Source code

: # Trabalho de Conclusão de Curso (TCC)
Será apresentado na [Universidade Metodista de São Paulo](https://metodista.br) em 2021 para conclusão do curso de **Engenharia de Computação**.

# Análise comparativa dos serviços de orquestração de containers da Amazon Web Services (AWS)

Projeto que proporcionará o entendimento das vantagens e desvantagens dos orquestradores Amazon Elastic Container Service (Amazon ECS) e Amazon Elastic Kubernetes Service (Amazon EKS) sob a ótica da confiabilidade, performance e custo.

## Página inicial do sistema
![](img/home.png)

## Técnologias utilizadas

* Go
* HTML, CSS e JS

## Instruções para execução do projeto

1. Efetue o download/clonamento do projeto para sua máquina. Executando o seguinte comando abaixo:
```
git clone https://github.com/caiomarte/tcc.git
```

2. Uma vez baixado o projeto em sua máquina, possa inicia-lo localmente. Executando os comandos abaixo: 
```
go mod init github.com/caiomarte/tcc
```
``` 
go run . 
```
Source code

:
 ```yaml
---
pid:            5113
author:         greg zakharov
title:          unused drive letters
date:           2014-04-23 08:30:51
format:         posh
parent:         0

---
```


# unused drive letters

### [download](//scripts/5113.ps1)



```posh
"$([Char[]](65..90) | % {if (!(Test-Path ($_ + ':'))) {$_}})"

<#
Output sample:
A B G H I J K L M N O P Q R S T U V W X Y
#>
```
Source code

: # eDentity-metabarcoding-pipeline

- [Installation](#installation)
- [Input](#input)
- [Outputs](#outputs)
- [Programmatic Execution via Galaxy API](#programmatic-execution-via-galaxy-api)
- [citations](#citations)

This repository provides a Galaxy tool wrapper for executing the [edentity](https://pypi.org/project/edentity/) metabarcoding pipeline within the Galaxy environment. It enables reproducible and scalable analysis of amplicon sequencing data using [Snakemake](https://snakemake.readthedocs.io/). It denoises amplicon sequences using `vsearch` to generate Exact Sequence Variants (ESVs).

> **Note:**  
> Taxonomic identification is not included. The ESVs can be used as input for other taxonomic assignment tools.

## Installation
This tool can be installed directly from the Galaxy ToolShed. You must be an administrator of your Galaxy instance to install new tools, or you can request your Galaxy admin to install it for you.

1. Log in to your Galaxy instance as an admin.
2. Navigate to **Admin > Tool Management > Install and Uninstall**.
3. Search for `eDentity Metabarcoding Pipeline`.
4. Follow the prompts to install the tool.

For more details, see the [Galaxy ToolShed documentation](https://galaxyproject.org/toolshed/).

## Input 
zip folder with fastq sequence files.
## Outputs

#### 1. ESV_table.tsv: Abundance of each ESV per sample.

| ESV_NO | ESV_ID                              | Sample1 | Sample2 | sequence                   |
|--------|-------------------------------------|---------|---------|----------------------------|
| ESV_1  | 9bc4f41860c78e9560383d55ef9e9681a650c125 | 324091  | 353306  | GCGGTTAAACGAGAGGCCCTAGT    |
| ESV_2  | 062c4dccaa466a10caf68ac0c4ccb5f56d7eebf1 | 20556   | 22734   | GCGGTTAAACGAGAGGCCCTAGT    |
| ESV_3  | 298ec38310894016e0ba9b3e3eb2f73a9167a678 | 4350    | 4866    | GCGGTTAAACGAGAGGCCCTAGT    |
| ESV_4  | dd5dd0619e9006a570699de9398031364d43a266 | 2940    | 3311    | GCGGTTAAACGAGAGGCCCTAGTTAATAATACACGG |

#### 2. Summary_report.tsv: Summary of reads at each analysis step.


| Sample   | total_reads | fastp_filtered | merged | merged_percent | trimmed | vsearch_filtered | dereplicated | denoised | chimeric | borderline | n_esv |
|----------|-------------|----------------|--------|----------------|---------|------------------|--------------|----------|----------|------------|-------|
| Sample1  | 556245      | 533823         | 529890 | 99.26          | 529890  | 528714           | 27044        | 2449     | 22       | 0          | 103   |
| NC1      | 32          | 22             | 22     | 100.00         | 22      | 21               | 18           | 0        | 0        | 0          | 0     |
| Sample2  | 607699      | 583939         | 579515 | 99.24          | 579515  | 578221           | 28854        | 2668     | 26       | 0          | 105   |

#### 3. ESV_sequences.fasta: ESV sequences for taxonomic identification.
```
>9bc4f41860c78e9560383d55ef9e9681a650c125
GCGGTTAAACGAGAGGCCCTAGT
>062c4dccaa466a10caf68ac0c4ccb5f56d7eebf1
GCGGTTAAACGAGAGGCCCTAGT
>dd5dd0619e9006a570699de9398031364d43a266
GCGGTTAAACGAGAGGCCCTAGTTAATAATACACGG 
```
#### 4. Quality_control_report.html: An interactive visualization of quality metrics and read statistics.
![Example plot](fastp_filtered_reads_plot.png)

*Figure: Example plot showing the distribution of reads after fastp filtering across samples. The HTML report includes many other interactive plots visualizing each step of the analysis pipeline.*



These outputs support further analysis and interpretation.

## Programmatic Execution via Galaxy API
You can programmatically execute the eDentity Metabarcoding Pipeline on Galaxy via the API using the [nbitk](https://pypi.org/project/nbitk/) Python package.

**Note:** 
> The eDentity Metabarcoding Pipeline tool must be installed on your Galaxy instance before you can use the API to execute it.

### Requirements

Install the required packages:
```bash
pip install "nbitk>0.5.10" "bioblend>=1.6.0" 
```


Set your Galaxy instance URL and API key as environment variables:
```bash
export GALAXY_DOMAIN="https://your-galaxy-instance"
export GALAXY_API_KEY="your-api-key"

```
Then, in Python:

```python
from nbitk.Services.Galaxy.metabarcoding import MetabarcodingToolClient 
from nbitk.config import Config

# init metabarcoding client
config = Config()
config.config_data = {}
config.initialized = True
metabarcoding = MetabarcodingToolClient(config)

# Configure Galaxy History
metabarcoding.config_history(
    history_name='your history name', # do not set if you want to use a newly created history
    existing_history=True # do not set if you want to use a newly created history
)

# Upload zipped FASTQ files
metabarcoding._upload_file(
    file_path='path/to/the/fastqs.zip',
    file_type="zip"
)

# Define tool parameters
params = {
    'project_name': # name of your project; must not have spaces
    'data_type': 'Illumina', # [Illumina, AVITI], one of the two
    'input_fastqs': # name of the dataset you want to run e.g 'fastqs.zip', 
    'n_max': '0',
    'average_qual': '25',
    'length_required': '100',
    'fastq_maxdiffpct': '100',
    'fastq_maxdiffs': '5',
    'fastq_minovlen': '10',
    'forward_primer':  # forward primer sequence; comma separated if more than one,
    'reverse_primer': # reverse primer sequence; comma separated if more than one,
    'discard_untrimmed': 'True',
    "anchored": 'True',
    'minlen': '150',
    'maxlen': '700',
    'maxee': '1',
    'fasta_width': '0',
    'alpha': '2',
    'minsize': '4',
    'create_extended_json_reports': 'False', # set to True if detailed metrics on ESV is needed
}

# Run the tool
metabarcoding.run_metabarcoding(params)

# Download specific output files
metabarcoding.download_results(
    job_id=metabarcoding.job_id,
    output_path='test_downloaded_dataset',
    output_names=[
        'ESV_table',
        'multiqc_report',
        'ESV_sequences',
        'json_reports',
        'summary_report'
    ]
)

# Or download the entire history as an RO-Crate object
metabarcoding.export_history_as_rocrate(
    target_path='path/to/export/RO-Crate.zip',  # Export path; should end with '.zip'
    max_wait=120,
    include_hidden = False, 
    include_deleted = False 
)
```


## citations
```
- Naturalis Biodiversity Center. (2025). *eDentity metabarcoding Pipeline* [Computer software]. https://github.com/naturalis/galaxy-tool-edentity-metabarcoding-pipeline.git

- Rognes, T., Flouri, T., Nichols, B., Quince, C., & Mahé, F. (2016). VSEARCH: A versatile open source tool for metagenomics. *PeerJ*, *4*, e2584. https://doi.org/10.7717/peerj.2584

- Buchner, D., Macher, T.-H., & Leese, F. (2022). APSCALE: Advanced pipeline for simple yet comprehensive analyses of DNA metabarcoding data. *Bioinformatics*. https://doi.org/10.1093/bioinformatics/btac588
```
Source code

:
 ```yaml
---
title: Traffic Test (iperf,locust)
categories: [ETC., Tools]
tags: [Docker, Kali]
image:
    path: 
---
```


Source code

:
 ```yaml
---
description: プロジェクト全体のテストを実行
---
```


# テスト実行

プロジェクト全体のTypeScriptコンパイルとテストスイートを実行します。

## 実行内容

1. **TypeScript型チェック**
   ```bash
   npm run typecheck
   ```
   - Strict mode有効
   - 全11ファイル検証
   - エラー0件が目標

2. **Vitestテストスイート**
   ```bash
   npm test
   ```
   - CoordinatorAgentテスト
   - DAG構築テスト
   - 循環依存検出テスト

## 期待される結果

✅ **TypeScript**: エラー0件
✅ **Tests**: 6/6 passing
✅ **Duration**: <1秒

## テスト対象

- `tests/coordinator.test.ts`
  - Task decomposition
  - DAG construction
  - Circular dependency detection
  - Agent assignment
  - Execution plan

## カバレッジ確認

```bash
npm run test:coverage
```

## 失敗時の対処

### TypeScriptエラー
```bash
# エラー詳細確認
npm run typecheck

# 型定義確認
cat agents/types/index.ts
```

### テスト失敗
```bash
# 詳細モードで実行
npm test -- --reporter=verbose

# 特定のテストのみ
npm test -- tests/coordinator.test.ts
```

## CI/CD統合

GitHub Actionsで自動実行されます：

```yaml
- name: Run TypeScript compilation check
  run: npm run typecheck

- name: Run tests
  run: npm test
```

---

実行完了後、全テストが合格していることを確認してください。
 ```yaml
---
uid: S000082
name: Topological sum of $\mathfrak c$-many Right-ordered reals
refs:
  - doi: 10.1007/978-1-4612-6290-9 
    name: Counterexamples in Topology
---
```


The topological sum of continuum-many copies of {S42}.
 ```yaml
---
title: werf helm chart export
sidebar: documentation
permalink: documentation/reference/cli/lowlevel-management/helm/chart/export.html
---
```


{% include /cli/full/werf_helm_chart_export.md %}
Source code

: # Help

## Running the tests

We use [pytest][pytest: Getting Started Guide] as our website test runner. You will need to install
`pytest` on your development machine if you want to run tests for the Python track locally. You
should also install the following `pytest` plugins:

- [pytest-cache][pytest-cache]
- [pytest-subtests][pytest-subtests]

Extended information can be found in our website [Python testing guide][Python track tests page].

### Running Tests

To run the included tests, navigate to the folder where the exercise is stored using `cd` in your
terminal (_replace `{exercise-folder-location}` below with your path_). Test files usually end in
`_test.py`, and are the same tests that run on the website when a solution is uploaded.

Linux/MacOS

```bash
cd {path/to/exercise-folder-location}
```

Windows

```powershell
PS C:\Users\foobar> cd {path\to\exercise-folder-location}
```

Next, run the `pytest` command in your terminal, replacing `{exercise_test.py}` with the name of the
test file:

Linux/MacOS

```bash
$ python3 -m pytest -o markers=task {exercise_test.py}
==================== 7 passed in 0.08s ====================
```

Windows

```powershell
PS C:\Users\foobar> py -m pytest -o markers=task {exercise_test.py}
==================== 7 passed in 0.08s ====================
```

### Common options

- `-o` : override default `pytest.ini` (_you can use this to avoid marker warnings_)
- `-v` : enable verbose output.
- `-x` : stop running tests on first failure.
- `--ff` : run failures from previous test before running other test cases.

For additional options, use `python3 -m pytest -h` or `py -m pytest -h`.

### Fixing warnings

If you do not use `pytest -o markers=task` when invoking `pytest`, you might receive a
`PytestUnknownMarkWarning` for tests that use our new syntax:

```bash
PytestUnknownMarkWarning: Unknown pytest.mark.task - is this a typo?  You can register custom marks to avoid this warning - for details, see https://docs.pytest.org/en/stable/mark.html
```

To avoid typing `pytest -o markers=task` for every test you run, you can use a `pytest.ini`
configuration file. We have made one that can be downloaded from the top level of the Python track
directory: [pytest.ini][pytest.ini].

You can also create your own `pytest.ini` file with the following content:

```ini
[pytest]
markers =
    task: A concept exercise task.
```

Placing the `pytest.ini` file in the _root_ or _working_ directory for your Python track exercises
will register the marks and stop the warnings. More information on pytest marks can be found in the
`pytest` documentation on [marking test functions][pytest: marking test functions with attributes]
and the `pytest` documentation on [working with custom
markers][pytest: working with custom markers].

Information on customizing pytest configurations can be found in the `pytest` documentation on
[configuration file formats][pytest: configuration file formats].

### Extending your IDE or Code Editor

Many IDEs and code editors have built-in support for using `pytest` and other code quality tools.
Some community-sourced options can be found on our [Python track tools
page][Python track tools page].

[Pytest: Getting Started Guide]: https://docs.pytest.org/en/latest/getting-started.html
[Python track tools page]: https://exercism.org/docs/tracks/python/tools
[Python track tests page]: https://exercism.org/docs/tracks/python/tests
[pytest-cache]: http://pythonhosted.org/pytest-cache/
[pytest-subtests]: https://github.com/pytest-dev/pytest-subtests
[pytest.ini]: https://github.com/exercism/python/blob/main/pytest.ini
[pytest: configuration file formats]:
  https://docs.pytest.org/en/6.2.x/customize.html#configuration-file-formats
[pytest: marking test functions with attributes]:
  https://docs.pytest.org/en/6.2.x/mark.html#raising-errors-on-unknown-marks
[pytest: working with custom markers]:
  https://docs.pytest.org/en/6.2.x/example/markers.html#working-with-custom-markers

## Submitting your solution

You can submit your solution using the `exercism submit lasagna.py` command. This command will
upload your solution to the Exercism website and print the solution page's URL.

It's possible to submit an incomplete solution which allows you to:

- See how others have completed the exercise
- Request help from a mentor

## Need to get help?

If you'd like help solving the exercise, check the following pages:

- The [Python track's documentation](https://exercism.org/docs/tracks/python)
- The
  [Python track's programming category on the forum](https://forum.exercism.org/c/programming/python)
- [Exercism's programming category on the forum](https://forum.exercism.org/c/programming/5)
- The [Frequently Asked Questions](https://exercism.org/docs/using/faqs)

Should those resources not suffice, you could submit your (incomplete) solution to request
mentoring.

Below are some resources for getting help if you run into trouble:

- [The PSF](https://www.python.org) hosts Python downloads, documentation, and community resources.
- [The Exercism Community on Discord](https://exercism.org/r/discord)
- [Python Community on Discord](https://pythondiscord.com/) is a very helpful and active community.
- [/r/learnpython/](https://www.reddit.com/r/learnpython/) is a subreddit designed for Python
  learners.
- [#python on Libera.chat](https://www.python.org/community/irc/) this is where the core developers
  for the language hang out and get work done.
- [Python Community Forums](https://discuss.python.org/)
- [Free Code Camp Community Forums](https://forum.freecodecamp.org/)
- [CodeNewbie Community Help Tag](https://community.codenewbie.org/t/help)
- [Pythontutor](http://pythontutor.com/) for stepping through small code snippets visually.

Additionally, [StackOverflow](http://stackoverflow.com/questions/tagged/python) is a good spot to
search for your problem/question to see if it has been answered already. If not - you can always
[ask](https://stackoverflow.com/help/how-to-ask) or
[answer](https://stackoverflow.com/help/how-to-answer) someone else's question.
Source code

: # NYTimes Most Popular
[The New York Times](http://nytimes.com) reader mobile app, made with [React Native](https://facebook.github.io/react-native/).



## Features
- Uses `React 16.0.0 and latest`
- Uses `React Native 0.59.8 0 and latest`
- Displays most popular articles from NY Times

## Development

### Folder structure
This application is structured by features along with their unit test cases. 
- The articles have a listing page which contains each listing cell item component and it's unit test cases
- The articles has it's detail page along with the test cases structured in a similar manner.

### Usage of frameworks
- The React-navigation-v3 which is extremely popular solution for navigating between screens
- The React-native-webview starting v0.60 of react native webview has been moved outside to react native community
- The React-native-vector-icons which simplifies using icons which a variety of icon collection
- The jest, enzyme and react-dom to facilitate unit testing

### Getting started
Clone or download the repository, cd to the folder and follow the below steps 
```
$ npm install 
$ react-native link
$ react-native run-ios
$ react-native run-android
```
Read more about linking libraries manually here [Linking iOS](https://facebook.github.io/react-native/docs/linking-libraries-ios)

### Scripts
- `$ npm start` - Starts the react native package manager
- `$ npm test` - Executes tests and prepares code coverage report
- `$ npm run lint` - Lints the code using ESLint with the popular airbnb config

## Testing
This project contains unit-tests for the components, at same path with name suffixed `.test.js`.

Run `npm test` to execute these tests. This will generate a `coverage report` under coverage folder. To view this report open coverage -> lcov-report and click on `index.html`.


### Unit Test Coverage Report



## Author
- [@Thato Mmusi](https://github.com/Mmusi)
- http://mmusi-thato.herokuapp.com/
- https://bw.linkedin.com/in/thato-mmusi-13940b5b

[WHAT THE EXERCISE ASKS]: Every line above that holds the string "location" should be copied out.

[ANSWER SPACE]:
terminal (_replace `{exercise-folder-location}` below with your path_). Test files usually end in
cd {path/to/exercise-folder-location}
PS C:\Users\foobar> cd {path\to\exercise-folder-location}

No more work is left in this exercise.